1.)First year - don't even try smaller annuals. Go with potatoes and sweet potatoes. Using a pitchfork, plunge it into the woodchips - pry it back and slip a potato in between the ground and the woodchips. The sweet potatoes did especially well.
2.) Bush beans. Just plant them an inch deep into the woodchips. For me, they grew right down through all the wood chips and we had a great harvest.
3.) Big vigorous plants like squash and watermelon.
This brings up another thing in Will Bonsall's book that I never see elsewhere--the difference between old-world and new-world crops. Or actually, between crops from places with the plow and those fromplaces with the digging stick and hoe.
The agriculture of the new world and parts of Africa was swidden cultivation, (used to be called slash and burn). It took place in newly-cleared forest clearings (And even in the places that were not forested, it was on small patches barely cultivated with a digging stick or hoe.) Fire or girdling the trees was used to provide a growing space, and the crops were growing on fungal-dominated forest soils with plenty of duff and twigs and/or wood ash. Soils tended twoard a more acidic ph. After a few years, it was allowed to go back to forest and a new patch was cleared, so there was always a forest soil with tree roots, or a perennial prairie soil with grass roots--not a cropland soil with primarily annuals.
The agriculture of the old world took place in permanent croplands clear-cultivated to a fine tilth with the plow. These received yearly applications of compost/animal manure/ lime and other amendments.

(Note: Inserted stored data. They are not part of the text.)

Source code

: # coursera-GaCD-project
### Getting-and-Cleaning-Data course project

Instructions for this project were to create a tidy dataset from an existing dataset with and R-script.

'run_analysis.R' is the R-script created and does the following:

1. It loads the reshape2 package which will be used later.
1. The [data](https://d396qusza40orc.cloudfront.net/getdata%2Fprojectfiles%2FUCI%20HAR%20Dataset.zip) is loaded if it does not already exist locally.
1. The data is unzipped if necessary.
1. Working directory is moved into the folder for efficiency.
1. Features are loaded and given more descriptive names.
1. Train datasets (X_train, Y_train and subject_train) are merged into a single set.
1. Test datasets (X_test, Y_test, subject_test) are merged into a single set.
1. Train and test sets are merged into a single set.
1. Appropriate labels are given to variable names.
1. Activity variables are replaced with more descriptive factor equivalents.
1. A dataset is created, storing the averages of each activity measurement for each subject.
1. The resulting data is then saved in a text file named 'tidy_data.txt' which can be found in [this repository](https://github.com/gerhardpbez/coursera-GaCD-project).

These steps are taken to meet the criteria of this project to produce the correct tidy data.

Soils tended toward more neutral ph. Crops such as peas and cabbage were the staples. They evolved from maritime beach and riparian plants, which even in nature grow in disturbed soil are then replaced by more aggressive perennials.
So, Bonsall makes the point that on a new homestead, new world crops have an advantage: they have evolved for those fungally-dominated, barely-cultivated, wood-rich soils and will feel right at home. As indeed I experienced on my homestead in Alaska, where I started out new patches of garden by clearing as best I could and planting potatoes, sometimes under nothing but a pile of seaweed.
Mulching with wood chips recreates the swidden garden--fungally-dominated, rich in the breakdown products from wood, and with lots of surface litter.
I wish this distinction had been widely articulated years ago, because it is the rock that many garden methods crash on. They want to have a single method, when plants--in Nature and under our nurture as well--are adapted to different niches.
So the practical application is that tomatoes, squash, beans, and potatoes are happy to live in a bit of soil and a lot of duff, chips, tree roots, half-digested compost, etc. Cabbage, peas, spinach, carrots, lettuce maybe not. They might be happier in later seasons when more decomposition has taken place. Or with the ground cleared of woodchips around them.